Procter & Gamble Co (NYSE:PG) is up by 3% after reporting first quarter of fiscal 2016 earnings of $0.98 per share on revenues of $16.53 billion, beating EPS estimates by $0.03, but missing revenue estimates by $640 million. Revenue missed because of the strong dollar, while profits beat expectations because management is doing a good job at realizing productivity savings. Core operating profit margin rose by 2.7 percentage points, while currency-neutral core EPS increased 12% year-over-year. Management expects organic sales for the fiscal year of 2016 to be in-line to up to low single digit percentage points above that of fiscal year 2015.
With a forward P/E of 17.38 and dividend yield of 3.54%, Procter & Gamble Co (NYSE:PG) is a good long term holding. The company has many world-leading billion dollar brands, a wide moat, and is a dividend aristocrat, having increased the dividend payout for at least 25 years. A total of 58 funds, out of the around 730 we track, reported stakes worth $9.64 billion (representing 4.50% of the float) in the previous round of 13F filings. Among them, Warren Buffett‘s Berkshire Hathaway owned 52.79 million shares at the end of June.
AT&T Inc. (NYSE:T) jumped 2.33% in pre-market (but has since retracted), after the telecom reported third quarter earnings of $0.74 per share on revenues of $39.1 billion, beating earnings estimates by $0.05 per share, but missing revenue expectations by $1.32 billion. The company added 2.5 million domestic wireless subscribers and 192,000 broadband users in the quarter. Cash from operations was $10.8 billion, while free cash flow stood at $5.5 billion. The company’s outlook is solid, with management expecting EPS to come in at $2.68 – $2.74, higher than current analyst estimates of $2.64.

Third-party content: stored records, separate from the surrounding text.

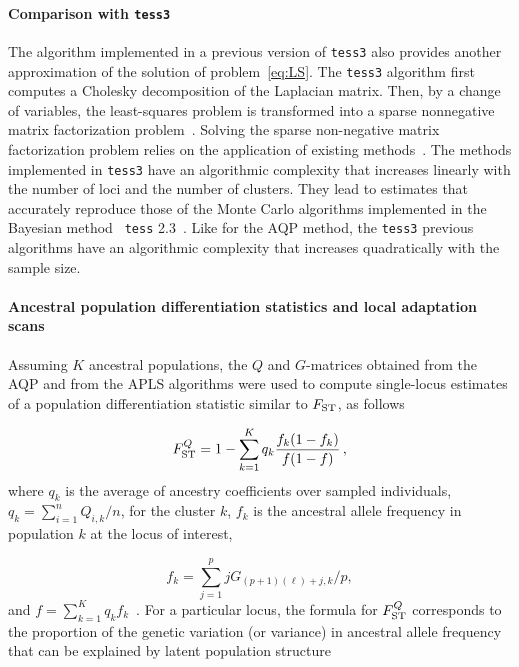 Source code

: \paragraph{Comparison with {\tt tess3}} The algorithm implemented in a previous
version of {\tt tess3} also provides another approximation of the solution
of problem~\eqref{eq:LS}. The {\tt tess3} algorithm first computes a Cholesky
decomposition of the Laplacian matrix. Then, by a change of variables, the
least-squares problem is transformed into a sparse nonnegative matrix
factorization problem~\citep{Caye2016}. Solving the sparse non-negative matrix
factorization problem relies on the application of existing
methods~\citep{Kim2011, Frichot2014}. The methods implemented in {\tt tess3}
have an algorithmic complexity that increases linearly with the number of loci
and the number of clusters. They lead to estimates that accurately reproduce
those of the Monte Carlo algorithms implemented in the Bayesian method {\tt
  tess} 2.3~\citep{Caye2016}. Like for the AQP method, the {\tt tess3} previous
algorithms have an algorithmic complexity that increases quadratically with the
sample size.




\paragraph{Ancestral population differentiation statistics and local adaptation
  scans} Assuming $K$ ancestral populations, the $Q$ and $G$-matrices obtained
from the AQP and from the APLS algorithms were used to compute single-locus
estimates of a population differentiation statistic similar to $F_{\rm
  ST}$, as follows

$$
F^{Q}_{\rm ST} = 1 - \sum_{k=1}^K  q_k \frac{f_k (1-f_k)}{f(1-f)} \, ,
$$
\noindent where $q_k$ is the average of ancestry coefficients over sampled
individuals, $q_k = \sum_{i =1}^n Q_{i,k}/n$, for the cluster $k$, $f_k$ is the
ancestral allele frequency in population $k$ at the locus of interest,

$$
f_k =  \sum_{j = 1}^p  j G_{(p+1)(\ell) + j, k}/p ,
$$
and $f = \sum_{k = 1}^K q_k f_k$~\citep{Martins2016}.
For a particular locus, the formula for $F^Q_{\rm ST}$ corresponds to the
proportion of the genetic variation (or variance) in ancestral allele frequency
that can be explained by latent population structure

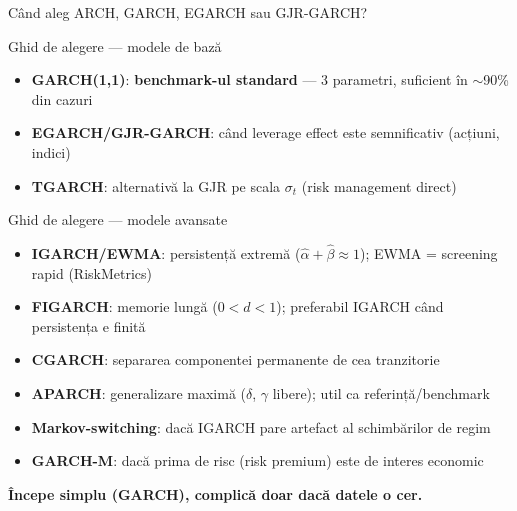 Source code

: \documentclass[9pt, aspectratio=169, t]{beamer}
\begin{document}
\begin{frame}{Când aleg ARCH, GARCH, EGARCH sau GJR-GARCH?}
    \small
        \vspace{-0.2cm}
        \begin{block}{Ghid de alegere --- modele de bază}
            \begin{itemize}\setlength{\itemsep}{1pt}
                \item \textbf{GARCH(1,1)}: \textcolor{Forest}{\textbf{benchmark-ul standard}} --- 3 parametri, suficient în $\sim$90\% din cazuri
                \item \textbf{EGARCH/GJR-GARCH}: când leverage effect este semnificativ (acțiuni, indici)
                \item \textbf{TGARCH}: alternativă la GJR pe scala $\sigma_t$ (risk management direct)
            \end{itemize}
        \end{block}
        \vspace{-1.5mm}
        \begin{exampleblock}{Ghid de alegere --- modele avansate}
            \begin{itemize}\setlength{\itemsep}{1pt}
                \item \textbf{IGARCH/EWMA}: persistență extremă ($\hat{\alpha}+\hat{\beta} \approx 1$); EWMA = screening rapid (RiskMetrics)
                \item \textbf{FIGARCH}: memorie lungă ($0 < d < 1$); preferabil IGARCH când persistența e finită
                \item \textbf{CGARCH}: separarea componentei permanente de cea tranzitorie
                \item \textbf{APARCH}: generalizare maximă ($\delta$, $\gamma$ libere); util ca referință/benchmark
                \item \textbf{Markov-switching}: dacă IGARCH pare artefact al schimbărilor de regim
                \item \textbf{GARCH-M}: dacă prima de risc (risk premium) este de interes economic
            \end{itemize}
        \end{exampleblock}
        \vspace{-1mm}
        \begin{center}
            \textcolor{MainBlue}{\textbf{Începe simplu (GARCH), complică doar dacă datele o cer.}}
        \end{center}
\end{frame}
\end{document}
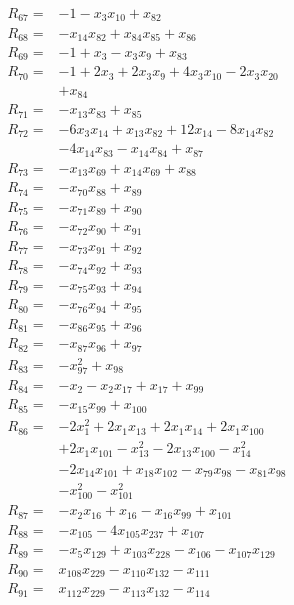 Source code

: \begin{align*}
R_{67}={}&-1 -x_{3}x_{10} +x_{82}\\[3pt]
R_{68}={}&-x_{14}x_{82} +x_{84}x_{85} +x_{86}\\[3pt]
R_{69}={}&-1 +x_{3} -x_{3}x_{9} +x_{83}\\[3pt]
R_{70}={}&-1 +2x_{3} +2x_{3}x_{9} +4x_{3}x_{10} -2x_{3}x_{20}\\
&+x_{84}\\[3pt]
R_{71}={}&-x_{13}x_{83} +x_{85}\\[3pt]
R_{72}={}&-6x_{3}x_{14} +x_{13}x_{82} +12x_{14} -8x_{14}x_{82}\\
&-4x_{14}x_{83} -x_{14}x_{84} +x_{87}\\[3pt]
R_{73}={}&-x_{13}x_{69} +x_{14}x_{69} +x_{88}\\[3pt]
R_{74}={}&-x_{70}x_{88} +x_{89}\\[3pt]
R_{75}={}&-x_{71}x_{89} +x_{90}\\[3pt]
R_{76}={}&-x_{72}x_{90} +x_{91}\\[3pt]
R_{77}={}&-x_{73}x_{91} +x_{92}\\[3pt]
R_{78}={}&-x_{74}x_{92} +x_{93}\\[3pt]
R_{79}={}&-x_{75}x_{93} +x_{94}\\[3pt]
R_{80}={}&-x_{76}x_{94} +x_{95}\\[3pt]
R_{81}={}&-x_{86}x_{95} +x_{96}\\[3pt]
R_{82}={}&-x_{87}x_{96} +x_{97}\\[3pt]
R_{83}={}&-x_{97}^{2} +x_{98}\\[3pt]
R_{84}={}&-x_{2} -x_{2}x_{17} +x_{17} +x_{99}\\[3pt]
R_{85}={}&-x_{15}x_{99} +x_{100}\\[3pt]
R_{86}={}&-2x_{1}^{2} +2x_{1}x_{13} +2x_{1}x_{14} +2x_{1}x_{100}\\
&+2x_{1}x_{101} -x_{13}^{2} -2x_{13}x_{100} -x_{14}^{2}\\
&-2x_{14}x_{101} +x_{18}x_{102} -x_{79}x_{98} -x_{81}x_{98}\\
&-x_{100}^{2} -x_{101}^{2}\\[3pt]
R_{87}={}&-x_{2}x_{16} +x_{16} -x_{16}x_{99} +x_{101}\\[3pt]
R_{88}={}&-x_{105} -4x_{105}x_{237} +x_{107}\\[3pt]
R_{89}={}&-x_{5}x_{129} +x_{103}x_{228} -x_{106} -x_{107}x_{129}\\[3pt]
R_{90}={}&x_{108}x_{229} -x_{110}x_{132} -x_{111}\\[3pt]
R_{91}={}&x_{112}x_{229} -x_{113}x_{132} -x_{114}\\[3pt]

\end{align*}

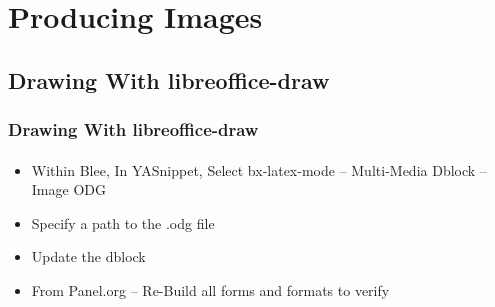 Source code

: \section{Producing Images}


\begin{comment}
**  [[elisp:(org-cycle)][| ]] [[elisp:(org-show-subtree)][|=]] [[elisp:(show-children 10)][|V]] [[elisp:(bx:orgm:indirectBufOther)][|>]] [[elisp:(bx:orgm:indirectBufMain)][|I]] [[elisp:(blee:ppmm:org-mode-toggle)][|N]] [[elisp:(org-top-overview)][|O]] [[elisp:(progn (org-shifttab) (org-content))][|C]] [[elisp:(delete-other-windows)][|1]]  /Subsection/   Drawing With libreoffice-draw ::  [[elisp:(org-cycle)][| ]]
\end{comment}

\subsection{Drawing With libreoffice-draw}



\begin{comment}
*****  [[elisp:(org-cycle)][| ]]  [[elisp:(blee:ppmm:org-mode-toggle)][Nat]] [[elisp:(beginning-of-buffer)][Top]] [[elisp:(delete-other-windows)][(1)]] || /Frame/ *Label=DrawingWithlibreoffice-draw*  Drawing With libreoffice-draw ::  [[elisp:(org-cycle)][| ]]
\end{comment}

\begin{frame}[fragile,label=DrawingWithlibreoffice-draw]
    \frametitle{Drawing With libreoffice-draw}
    \framesubtitle{}

    \begin{itemize}
      \item Within Blee, In YASnippet, Select bx-latex-mode -- Multi-Media Dblock -- Image ODG
      \item Specify a path to the .odg file
      \item Update the dblock
      \item From Panel.org -- Re-Build all forms and formats to verify
    \end{itemize}


\end{frame}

Given its 5.5% of yield and wide moat, AT&T Inc. (NYSE:T) has been a favorite among dividend investors for many years and this quarterly’s earnings report certainly won’t change that. AT&T Inc. (NYSE:T) ‘s dividend stream is safe, although rising treasury yields might cap gains in the short term. Hedge funds were mixed on AT&T Inc. (NYSE:T) in the time period from March 31 to June 30. Although the number of funds increased to 49 from 43, the total value of their holdings in the stock declined to $1.6 billion (representing just 0.90%% of the float).